Brigadier General, Pennsylvania militia
- In office July 4 1776 – c. 1779

Founder of Fort Roberdeau
- In office 1778–1779

Member of the Pennsylvania Provincial Assembly
- In office 1756–1760

Personal details
- Born: 1727 St. Christopher Island, West Indies
- Died: January 5, 1795 (aged 67–68) Winchester, Virginia, U.S.
- Resting place: Mount Hebron Cemetery, Winchester, Virginia, U.S.
- Relatives: Chatham Roberdeau Wheat (great-grandson)
- Profession: Merchant, military officer, politician

= Daniel Roberdeau =

American Founding Father and politician

Daniel Roberdeau (1727 – January 5, 1795) was an American Founding Father and merchant residing in Philadelphia, Pennsylvania, at the time of the American War of Independence. He represented Pennsylvania from 1777 to 1779 in the Continental Congress, where he signed the Articles of Confederation. Roberdeau served as a brigadier general in the Pennsylvania state militia during the war.

==Family and early life==

Coat of Arms of Daniel Roberdeau

Roberdeau was born in 1727 on the Island of St. Christopher in the West Indies. His father was a Huguenot immigrant named Isaac Roberdeau; his mother, a Scot, Mary Cunningham. After the death of his father, he immigrated to Philadelphia with his mother and sisters.

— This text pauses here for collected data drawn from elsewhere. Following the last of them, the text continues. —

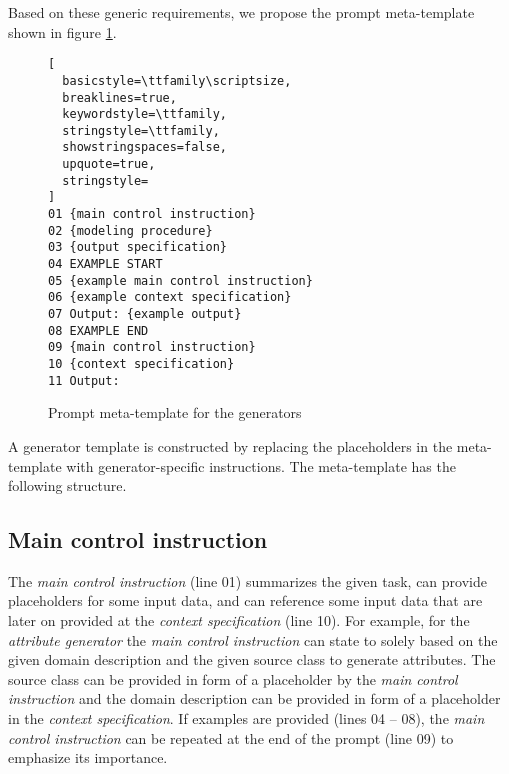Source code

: Based on these generic requirements, we propose the prompt meta-template shown in figure \ref{fig:meta-templates}.

\begin{figure}[!h]
    \centering
\begin{lstlisting}[
  basicstyle=\ttfamily\scriptsize,
  breaklines=true,
  keywordstyle=\ttfamily,
  stringstyle=\ttfamily,
  showstringspaces=false,
  upquote=true,
  stringstyle=
]
01 {main control instruction}
02 {modeling procedure}
03 {output specification}
04 EXAMPLE START
05 {example main control instruction}
06 {example context specification}
07 Output: {example output}
08 EXAMPLE END
09 {main control instruction}
10 {context specification}
11 Output:
\end{lstlisting}
    \caption{\centering Prompt meta-template for the generators}
    \label{fig:meta-templates}
\end{figure}


A generator template is constructed by replacing the placeholders in the meta-template with generator-specific instructions. The meta-template has the following structure.





\subsection{Main control instruction}

The \emph{main control instruction} (line 01) summarizes the given task, can provide placeholders for some input data, and can reference some input data that are later on provided at the \emph{context specification} (line 10). For example, for the \emph{attribute generator} the \emph{main control instruction} can state to solely based on the given domain description and the given source class to generate attributes. The source class can be provided in form of a placeholder by the \emph{main control instruction} and the domain description can be provided in form of a placeholder in the \emph{context specification}. If examples are provided (lines 04 -- 08), the \emph{main control instruction} can be repeated at the end of the prompt (line 09) to emphasize its importance.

Roberdeau became a timber merchant.

==Early service==
Roberdeau was active in establishing Freemasonry in Philadelphia, which brought him to the attention of Benjamin Franklin and other civic leaders. He served on the Board of Managers for Pennsylvania Hospital in Philadelphia in 1756-1757. He was elected to the Pennsylvania Colonial Assembly, serving from 1756 to 1760, but then declined further service.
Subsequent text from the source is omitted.